=== Section Start ===

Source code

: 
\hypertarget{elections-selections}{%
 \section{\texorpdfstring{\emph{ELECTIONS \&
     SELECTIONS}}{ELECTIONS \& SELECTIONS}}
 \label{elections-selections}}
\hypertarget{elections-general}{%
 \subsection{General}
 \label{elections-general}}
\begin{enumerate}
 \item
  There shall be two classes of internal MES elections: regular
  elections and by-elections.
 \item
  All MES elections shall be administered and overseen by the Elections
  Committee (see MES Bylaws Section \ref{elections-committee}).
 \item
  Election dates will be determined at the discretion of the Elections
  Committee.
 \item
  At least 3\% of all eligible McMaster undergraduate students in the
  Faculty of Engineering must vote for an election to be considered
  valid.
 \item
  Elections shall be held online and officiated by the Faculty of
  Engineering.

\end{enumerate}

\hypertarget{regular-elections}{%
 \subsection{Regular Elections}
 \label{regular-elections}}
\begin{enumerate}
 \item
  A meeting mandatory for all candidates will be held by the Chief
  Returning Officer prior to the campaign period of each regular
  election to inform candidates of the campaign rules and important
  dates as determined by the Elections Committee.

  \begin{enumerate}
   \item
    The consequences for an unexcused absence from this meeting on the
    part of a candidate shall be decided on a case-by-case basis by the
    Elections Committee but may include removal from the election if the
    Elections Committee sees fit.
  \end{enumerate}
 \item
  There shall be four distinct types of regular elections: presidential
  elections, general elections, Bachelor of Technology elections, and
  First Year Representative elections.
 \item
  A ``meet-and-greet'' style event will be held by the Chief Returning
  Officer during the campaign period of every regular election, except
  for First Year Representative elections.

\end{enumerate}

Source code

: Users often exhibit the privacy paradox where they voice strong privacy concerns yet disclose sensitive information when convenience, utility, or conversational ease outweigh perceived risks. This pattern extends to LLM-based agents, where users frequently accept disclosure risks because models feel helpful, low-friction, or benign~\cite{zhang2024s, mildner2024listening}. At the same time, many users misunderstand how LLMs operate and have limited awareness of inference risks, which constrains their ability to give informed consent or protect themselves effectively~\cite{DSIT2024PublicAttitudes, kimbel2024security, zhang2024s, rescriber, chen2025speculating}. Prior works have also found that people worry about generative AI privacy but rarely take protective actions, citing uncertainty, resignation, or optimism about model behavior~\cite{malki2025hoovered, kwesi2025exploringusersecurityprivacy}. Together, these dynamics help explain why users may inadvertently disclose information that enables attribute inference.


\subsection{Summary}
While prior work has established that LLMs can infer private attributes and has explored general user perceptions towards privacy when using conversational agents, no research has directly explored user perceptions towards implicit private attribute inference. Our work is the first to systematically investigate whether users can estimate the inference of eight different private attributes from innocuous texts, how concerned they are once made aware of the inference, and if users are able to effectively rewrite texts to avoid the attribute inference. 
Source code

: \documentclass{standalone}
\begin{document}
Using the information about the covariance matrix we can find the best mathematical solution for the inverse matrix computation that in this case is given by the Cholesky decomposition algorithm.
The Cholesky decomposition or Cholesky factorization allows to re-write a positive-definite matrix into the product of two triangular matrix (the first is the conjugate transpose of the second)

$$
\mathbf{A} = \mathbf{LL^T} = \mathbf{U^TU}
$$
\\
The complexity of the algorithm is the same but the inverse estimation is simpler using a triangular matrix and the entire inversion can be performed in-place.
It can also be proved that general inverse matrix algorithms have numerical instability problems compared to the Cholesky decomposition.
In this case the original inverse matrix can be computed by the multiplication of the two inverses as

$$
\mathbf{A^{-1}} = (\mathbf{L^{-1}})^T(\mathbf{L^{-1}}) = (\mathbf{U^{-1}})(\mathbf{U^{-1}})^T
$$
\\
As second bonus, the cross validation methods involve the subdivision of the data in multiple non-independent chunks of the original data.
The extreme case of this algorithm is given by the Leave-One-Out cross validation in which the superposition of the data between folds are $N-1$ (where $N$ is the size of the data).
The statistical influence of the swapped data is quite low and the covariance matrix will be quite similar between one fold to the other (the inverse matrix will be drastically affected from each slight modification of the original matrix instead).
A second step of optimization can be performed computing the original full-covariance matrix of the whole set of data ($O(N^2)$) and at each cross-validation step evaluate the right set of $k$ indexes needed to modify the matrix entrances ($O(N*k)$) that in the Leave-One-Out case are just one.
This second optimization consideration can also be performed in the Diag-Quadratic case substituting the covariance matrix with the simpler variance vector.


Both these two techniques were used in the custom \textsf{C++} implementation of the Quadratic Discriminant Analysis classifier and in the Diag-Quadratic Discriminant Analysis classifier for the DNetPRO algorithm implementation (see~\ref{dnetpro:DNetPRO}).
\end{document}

=== Section End ===

● **Exercise**:
Each of the records is to be repeated word for word.

● **Exercise result**:
Source code

: 
\hypertarget{elections-selections}{%
 \section{\texorpdfstring{\emph{ELECTIONS \&
     SELECTIONS}}{ELECTIONS \& SELECTIONS}}
 \label{elections-selections}}
\hypertarget{elections-general}{%
 \subsection{General}
 \label{elections-general}}
\begin{enumerate}
 \item
  There shall be two classes of internal MES elections: regular
  elections and by-elections.
 \item
  All MES elections shall be administered and overseen by the Elections
  Committee (see MES Bylaws Section \ref{elections-committee}).
 \item
  Election dates will be determined at the discretion of the Elections
  Committee.
 \item
  At least 3\% of all eligible McMaster undergraduate students in the
  Faculty of Engineering must vote for an election to be considered
  valid.
 \item
  Elections shall be held online and officiated by the Faculty of
  Engineering.

\end{enumerate}

\hypertarget{regular-elections}{%
 \subsection{Regular Elections}
 \label{regular-elections}}
\begin{enumerate}
 \item
  A meeting mandatory for all candidates will be held by the Chief
  Returning Officer prior to the campaign period of each regular
  election to inform candidates of the campaign rules and important
  dates as determined by the Elections Committee.

  \begin{enumerate}
   \item
    The consequences for an unexcused absence from this meeting on the
    part of a candidate shall be decided on a case-by-case basis by the
    Elections Committee but may include removal from the election if the
    Elections Committee sees fit.
  \end{enumerate}
 \item
  There shall be four distinct types of regular elections: presidential
  elections, general elections, Bachelor of Technology elections, and
  First Year Representative elections.
 \item
  A ``meet-and-greet'' style event will be held by the Chief Returning
  Officer during the campaign period of every regular election, except
  for First Year Representative elections.

\end{enumerate}

Source code

: Users often exhibit the privacy paradox where they voice strong privacy concerns yet disclose sensitive information when convenience, utility, or conversational ease outweigh perceived risks. This pattern extends to LLM-based agents, where users frequently accept disclosure risks because models feel helpful, low-friction, or benign~\cite{zhang2024s, mildner2024listening}. At the same time, many users misunderstand how LLMs operate and have limited awareness of inference risks, which constrains their ability to give informed consent or protect themselves effectively~\cite{DSIT2024PublicAttitudes, kimbel2024security, zhang2024s, rescriber, chen2025speculating}. Prior works have also found that people worry about generative AI privacy but rarely take protective actions, citing uncertainty, resignation, or optimism about model behavior~\cite{malki2025hoovered, kwesi2025exploringusersecurityprivacy}. Together, these dynamics help explain why users may inadvertently disclose information that enables attribute inference.


\subsection{Summary}
While prior work has established that LLMs can infer private attributes and has explored general user perceptions towards privacy when using conversational agents, no research has directly explored user perceptions towards implicit private attribute inference. Our work is the first to systematically investigate whether users can estimate the inference of eight different private attributes from innocuous texts, how concerned they are once made aware of the inference, and if users are able to effectively rewrite texts to avoid the attribute inference. 
Source code

: \documentclass{standalone}
\begin{document}
Using the information about the covariance matrix we can find the best mathematical solution for the inverse matrix computation that in this case is given by the Cholesky decomposition algorithm.
The Cholesky decomposition or Cholesky factorization allows to re-write a positive-definite matrix into the product of two triangular matrix (the first is the conjugate transpose of the second)

$$
\mathbf{A} = \mathbf{LL^T} = \mathbf{U^TU}
$$
\\
The complexity of the algorithm is the same but the inverse estimation is simpler using a triangular matrix and the entire inversion can be performed in-place.
It can also be proved that general inverse matrix algorithms have numerical instability problems compared to the Cholesky decomposition.
In this case the original inverse matrix can be computed by the multiplication of the two inverses as

$$
\mathbf{A^{-1}} = (\mathbf{L^{-1}})^T(\mathbf{L^{-1}}) = (\mathbf{U^{-1}})(\mathbf{U^{-1}})^T
$$
\\
As second bonus, the cross validation methods involve the subdivision of the data in multiple non-independent chunks of the original data.
The extreme case of this algorithm is given by the Leave-One-Out cross validation in which the superposition of the data between folds are $N-1$ (where $N$ is the size of the data).
The statistical influence of the swapped data is quite low and the covariance matrix will be quite similar between one fold to the other (the inverse matrix will be drastically affected from each slight modification of the original matrix instead).
A second step of optimization can be performed computing the original full-covariance matrix of the whole set of data ($O(N^2)$) and at each cross-validation step evaluate the right set of $k$ indexes needed to modify the matrix entrances ($O(N*k)$) that in the Leave-One-Out case are just one.
This second optimization consideration can also be performed in the Diag-Quadratic case substituting the covariance matrix with the simpler variance vector.


Both these two techniques were used in the custom \textsf{C++} implementation of the Quadratic Discriminant Analysis classifier and in the Diag-Quadratic Discriminant Analysis classifier for the DNetPRO algorithm implementation (see~\ref{dnetpro:DNetPRO}).
\end{document}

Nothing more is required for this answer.